▶ [Problem description]:
Return each line of the listing in which the word "coverage" appears.
- Opening Delimiter -
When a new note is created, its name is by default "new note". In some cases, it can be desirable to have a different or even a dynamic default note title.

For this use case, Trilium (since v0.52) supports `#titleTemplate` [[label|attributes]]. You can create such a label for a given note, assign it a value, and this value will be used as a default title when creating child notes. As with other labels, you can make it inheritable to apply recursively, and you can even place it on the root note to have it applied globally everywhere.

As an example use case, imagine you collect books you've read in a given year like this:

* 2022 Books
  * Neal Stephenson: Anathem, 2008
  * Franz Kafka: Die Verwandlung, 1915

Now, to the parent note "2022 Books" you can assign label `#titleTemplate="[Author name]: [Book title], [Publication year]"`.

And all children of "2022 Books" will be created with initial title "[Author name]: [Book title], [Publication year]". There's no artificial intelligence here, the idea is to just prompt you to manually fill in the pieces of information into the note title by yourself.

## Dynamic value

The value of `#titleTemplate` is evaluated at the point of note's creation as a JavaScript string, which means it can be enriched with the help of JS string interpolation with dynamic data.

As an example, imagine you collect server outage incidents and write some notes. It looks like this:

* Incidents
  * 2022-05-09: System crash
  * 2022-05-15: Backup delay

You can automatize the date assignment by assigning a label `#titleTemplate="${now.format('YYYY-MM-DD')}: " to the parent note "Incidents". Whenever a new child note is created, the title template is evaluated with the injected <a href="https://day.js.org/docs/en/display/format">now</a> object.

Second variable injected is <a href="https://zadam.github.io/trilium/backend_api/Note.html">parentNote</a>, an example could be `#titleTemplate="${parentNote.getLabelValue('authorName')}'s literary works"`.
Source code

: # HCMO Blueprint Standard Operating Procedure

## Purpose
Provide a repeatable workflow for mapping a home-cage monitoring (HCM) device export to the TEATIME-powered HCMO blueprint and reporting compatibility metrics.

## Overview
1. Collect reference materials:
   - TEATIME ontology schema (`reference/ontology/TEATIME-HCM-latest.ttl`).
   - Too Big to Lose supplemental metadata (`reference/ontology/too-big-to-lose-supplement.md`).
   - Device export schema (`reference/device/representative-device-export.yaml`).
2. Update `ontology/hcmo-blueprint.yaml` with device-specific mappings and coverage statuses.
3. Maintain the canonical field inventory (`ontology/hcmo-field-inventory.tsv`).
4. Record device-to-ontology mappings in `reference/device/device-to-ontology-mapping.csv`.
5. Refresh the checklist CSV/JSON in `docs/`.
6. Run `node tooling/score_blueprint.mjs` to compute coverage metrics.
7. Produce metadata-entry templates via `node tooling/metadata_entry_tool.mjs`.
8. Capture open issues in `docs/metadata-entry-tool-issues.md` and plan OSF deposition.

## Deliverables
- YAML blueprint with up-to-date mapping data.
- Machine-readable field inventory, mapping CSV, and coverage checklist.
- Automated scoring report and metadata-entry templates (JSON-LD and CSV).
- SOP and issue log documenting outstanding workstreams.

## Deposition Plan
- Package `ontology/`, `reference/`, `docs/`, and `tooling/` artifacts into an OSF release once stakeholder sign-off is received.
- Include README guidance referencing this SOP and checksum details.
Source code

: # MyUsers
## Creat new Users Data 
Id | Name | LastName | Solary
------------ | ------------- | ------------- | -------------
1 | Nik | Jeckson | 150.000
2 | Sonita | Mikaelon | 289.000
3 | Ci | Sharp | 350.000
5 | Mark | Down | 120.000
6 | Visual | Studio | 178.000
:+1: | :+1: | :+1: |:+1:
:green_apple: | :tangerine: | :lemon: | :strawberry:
- Closing Delimiter -
- Opening Delimiter -
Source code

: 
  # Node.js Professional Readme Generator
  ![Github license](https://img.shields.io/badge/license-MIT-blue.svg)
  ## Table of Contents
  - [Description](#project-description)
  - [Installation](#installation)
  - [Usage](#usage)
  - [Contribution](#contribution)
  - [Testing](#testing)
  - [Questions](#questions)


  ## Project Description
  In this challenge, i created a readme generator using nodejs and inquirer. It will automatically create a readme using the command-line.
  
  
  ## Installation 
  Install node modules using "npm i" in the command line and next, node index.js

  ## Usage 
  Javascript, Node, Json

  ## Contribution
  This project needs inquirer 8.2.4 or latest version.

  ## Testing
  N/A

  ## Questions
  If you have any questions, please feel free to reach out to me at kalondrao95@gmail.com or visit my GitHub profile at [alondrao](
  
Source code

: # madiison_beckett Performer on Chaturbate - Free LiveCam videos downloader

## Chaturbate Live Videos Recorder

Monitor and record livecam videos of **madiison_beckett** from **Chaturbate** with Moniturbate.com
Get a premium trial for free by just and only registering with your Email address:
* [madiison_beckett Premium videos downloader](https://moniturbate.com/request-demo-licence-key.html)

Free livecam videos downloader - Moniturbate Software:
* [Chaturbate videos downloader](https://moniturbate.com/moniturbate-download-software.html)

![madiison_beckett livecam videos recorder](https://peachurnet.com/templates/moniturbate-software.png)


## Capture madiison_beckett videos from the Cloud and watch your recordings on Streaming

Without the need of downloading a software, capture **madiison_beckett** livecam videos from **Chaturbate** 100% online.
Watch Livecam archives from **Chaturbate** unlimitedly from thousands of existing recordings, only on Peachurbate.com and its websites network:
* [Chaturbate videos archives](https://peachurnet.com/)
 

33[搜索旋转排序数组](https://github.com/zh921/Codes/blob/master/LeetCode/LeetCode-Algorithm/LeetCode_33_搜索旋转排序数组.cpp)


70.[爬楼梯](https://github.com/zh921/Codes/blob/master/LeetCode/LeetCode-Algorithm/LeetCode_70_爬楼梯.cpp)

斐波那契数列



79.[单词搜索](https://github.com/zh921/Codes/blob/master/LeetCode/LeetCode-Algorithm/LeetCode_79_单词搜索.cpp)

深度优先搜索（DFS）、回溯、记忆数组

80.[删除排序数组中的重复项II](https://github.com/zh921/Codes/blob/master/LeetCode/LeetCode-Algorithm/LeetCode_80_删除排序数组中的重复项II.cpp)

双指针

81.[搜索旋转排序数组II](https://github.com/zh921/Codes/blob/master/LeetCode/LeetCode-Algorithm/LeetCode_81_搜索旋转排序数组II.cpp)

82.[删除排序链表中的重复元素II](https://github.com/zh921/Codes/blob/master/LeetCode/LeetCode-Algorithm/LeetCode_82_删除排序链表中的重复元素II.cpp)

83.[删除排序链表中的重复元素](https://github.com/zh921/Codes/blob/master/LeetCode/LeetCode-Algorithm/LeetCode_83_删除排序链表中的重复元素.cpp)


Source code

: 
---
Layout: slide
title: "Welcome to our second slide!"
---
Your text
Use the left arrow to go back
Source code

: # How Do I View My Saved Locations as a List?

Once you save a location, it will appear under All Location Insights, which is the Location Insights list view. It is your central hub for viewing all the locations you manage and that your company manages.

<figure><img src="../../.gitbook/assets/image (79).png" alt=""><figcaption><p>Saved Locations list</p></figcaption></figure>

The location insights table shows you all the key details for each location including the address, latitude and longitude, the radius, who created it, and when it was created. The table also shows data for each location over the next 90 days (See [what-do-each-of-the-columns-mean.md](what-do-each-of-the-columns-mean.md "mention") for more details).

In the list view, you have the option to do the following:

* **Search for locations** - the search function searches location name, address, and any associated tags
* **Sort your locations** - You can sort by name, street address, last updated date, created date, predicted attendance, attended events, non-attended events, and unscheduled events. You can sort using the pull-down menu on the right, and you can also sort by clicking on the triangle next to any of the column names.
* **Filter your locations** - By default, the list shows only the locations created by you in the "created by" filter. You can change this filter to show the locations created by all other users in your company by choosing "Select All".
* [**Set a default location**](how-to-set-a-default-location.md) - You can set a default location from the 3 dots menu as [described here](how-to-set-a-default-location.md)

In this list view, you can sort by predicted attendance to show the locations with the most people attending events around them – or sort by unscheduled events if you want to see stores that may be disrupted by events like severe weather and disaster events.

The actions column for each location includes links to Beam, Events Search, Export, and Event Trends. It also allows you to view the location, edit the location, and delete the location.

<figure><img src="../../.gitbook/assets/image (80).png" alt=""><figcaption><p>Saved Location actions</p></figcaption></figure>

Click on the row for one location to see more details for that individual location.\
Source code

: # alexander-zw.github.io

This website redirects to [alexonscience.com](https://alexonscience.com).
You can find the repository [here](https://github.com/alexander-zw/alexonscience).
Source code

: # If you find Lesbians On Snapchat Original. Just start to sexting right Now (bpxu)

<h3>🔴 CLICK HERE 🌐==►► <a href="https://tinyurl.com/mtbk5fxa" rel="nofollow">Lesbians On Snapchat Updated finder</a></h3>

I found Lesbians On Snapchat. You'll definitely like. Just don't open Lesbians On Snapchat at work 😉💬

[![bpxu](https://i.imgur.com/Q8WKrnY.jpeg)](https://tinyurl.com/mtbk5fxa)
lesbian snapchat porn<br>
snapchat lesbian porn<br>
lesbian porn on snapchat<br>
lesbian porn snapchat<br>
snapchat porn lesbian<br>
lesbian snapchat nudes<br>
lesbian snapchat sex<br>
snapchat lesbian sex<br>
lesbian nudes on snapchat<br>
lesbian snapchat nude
- Closing Delimiter -
- Opening Delimiter -
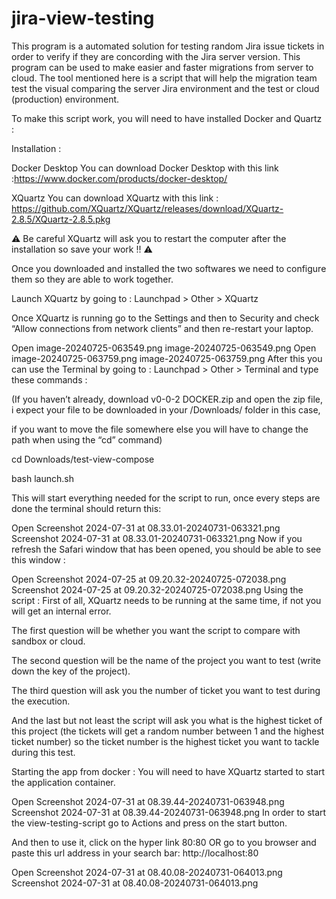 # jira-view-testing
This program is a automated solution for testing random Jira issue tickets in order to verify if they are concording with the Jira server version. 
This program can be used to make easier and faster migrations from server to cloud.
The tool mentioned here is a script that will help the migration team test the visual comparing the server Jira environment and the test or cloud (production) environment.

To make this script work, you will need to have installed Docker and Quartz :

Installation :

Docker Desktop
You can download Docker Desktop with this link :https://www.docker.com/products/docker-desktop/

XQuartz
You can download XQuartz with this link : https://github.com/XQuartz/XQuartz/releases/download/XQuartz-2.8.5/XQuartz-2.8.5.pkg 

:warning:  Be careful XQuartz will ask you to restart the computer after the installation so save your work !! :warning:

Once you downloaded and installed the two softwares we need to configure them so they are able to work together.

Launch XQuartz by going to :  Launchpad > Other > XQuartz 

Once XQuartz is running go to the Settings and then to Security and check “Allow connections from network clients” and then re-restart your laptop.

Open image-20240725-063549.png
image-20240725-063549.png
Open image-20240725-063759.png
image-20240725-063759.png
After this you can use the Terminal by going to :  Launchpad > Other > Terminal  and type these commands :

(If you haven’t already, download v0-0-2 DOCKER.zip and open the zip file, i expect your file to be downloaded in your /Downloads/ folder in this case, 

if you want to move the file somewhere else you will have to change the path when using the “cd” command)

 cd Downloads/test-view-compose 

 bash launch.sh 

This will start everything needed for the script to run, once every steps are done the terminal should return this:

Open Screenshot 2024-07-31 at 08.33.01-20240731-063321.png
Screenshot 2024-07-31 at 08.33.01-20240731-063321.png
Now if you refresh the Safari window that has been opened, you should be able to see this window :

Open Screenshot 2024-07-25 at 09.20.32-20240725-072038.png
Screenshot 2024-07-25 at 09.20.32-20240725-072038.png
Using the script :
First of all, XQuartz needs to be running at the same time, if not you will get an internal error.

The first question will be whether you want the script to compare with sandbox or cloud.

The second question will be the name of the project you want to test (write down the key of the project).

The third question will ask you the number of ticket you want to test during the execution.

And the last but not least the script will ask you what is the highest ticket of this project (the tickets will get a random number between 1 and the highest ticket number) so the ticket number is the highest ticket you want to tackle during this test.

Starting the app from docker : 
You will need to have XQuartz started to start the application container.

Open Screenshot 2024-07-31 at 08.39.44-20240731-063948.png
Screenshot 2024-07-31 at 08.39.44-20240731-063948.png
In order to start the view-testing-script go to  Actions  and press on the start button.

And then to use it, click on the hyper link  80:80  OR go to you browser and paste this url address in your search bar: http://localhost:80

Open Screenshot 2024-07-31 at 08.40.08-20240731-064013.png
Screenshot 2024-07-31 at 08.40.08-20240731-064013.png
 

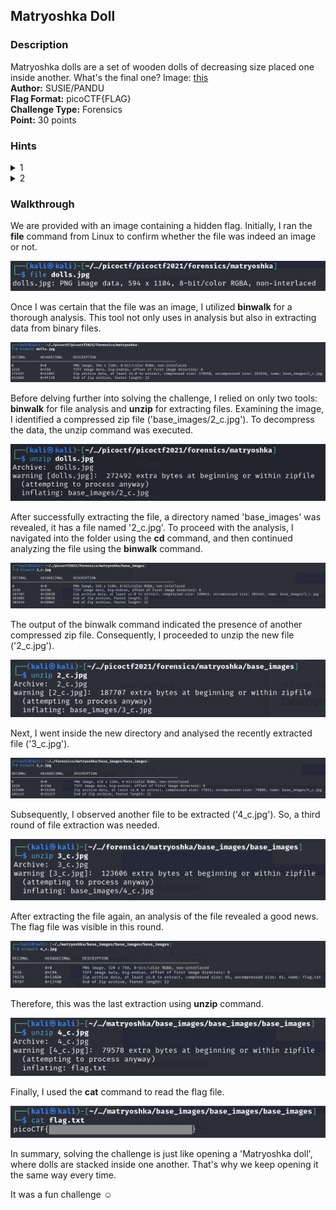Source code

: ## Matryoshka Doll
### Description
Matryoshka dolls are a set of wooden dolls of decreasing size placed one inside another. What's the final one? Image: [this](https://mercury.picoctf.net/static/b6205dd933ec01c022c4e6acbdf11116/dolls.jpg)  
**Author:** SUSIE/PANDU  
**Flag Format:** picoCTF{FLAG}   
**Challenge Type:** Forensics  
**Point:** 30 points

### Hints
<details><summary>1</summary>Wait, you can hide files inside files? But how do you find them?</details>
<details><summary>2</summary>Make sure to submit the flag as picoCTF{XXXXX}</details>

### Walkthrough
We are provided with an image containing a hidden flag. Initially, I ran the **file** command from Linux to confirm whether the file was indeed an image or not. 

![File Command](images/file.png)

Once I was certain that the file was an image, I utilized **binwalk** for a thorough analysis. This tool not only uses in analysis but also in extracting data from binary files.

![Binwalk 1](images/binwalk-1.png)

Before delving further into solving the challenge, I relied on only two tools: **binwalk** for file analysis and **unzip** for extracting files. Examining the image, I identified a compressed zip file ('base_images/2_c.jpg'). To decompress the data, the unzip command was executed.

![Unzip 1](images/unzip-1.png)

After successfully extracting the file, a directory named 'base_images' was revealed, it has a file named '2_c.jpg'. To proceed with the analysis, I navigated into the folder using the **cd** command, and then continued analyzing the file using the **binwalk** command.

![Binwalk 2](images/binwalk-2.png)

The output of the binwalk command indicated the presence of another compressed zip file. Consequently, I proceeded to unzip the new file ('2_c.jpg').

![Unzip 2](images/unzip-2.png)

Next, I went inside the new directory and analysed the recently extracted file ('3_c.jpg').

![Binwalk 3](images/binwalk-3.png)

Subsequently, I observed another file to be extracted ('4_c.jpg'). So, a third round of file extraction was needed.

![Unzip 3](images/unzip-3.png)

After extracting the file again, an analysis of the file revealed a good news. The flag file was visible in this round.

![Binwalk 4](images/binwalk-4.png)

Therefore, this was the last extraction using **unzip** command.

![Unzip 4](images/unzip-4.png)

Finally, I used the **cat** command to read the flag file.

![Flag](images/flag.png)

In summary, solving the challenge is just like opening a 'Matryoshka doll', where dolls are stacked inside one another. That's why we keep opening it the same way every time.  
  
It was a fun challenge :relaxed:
- Closing Delimiter -
▶ [Completed task]:
2. Update `ontology/hcmo-blueprint.yaml` with device-specific mappings and coverage statuses.
6. Run `node tooling/score_blueprint.mjs` to compute coverage metrics.
- Machine-readable field inventory, mapping CSV, and coverage checklist.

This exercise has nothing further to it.